Second, distinguish elite from non-elite evidence explicitly. The House of the Faun and the Villa of Papyri are spectacular but atypical; the Insula Arriana Polliana rental notice and Herculaneum's carbonised upper floors are rarer but more representative of how most residents lived. A high-band answer states which kind of evidence a source gives.

Third, note what survived and why. Herculaneum's pyroclastic surge preserved timber and organic material that Pompeii's fall of ash and pumice destroyed, so silence in Pompeii's record (on upper floors, for instance) is not evidence of absence.

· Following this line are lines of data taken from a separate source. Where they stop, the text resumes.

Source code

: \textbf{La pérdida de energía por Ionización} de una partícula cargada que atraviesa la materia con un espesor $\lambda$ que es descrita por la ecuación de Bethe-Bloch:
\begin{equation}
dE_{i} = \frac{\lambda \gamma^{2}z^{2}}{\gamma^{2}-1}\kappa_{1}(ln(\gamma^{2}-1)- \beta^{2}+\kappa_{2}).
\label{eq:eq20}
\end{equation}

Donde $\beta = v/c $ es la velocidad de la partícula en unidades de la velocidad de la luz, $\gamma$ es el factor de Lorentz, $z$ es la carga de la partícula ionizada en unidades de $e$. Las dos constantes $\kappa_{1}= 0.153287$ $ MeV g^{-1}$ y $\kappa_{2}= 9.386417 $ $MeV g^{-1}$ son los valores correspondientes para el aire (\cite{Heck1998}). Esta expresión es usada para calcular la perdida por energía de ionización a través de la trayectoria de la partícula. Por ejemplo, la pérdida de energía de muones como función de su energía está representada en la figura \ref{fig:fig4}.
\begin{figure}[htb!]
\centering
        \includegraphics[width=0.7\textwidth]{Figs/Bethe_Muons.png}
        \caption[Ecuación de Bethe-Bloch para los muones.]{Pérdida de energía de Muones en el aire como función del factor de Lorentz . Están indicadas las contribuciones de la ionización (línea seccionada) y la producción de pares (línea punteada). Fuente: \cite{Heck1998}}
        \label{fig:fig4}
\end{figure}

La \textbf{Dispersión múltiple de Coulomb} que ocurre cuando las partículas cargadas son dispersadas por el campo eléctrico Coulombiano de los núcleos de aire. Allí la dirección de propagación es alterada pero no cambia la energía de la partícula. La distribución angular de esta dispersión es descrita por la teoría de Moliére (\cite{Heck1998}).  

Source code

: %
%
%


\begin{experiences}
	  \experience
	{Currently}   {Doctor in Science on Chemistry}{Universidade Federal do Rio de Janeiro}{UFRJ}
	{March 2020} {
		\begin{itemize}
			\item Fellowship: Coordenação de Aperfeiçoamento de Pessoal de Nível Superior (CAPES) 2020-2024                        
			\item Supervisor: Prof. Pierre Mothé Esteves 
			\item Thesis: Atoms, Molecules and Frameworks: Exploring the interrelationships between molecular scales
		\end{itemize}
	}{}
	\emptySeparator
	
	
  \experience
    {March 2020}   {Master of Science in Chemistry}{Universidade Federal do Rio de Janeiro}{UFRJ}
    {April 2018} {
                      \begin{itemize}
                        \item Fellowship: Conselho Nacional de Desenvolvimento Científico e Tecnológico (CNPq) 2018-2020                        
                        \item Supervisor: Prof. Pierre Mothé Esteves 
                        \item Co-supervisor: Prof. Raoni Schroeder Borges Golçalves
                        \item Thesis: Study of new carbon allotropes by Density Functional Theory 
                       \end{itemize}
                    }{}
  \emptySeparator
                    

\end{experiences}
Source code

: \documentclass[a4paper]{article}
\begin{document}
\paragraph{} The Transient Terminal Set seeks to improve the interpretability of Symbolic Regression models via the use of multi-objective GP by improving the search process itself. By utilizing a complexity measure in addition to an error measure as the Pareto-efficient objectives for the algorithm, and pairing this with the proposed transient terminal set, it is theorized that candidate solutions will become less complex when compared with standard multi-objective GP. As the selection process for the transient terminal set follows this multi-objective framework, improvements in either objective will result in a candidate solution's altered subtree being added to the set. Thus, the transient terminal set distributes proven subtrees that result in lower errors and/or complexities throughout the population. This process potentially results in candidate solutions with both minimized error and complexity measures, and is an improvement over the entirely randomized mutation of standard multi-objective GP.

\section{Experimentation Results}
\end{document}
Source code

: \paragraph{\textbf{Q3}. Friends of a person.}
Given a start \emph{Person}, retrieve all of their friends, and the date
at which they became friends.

Historians on the buildings of Pompeii and Herculaneum

Paul Zanker (Pompeii: Public and Private Life, 1998) reads the public and private buildings together as one coordinated statement of civic and personal status: the same elite families who funded the Forum's temples and halls also redecorated their own houses, so public benefaction and private display reinforced each other rather than belonging to separate spheres. Andrew Wallace-Hadrill (Houses and Society in Pompeii and Herculaneum, 1994) demonstrates that Roman houses, elite or otherwise, routinely mixed production, commerce and modest lodging with formal reception space, undermining any tidy modern line between "public" and "private" architecture. Mary Beard (Pompeii, 2008) stresses that famous buildings such as the House of the Faun and the Villa of the Mysteries are unrepresentative outliers, and that the insulae and rented upper rooms, though far less visited and far less photographed, housed the majority of the population. Alison Cooley (Pompeii and Herculaneum: A Sourcebook, 2014) provides the standard translations of the building inscriptions (the Eumachia dedication, the amphitheatre benefaction) used to date and attribute these structures.

Practice questions

Original practice questions graded from foundation to exam level, each with a full worked solution. Try them before revealing the solution.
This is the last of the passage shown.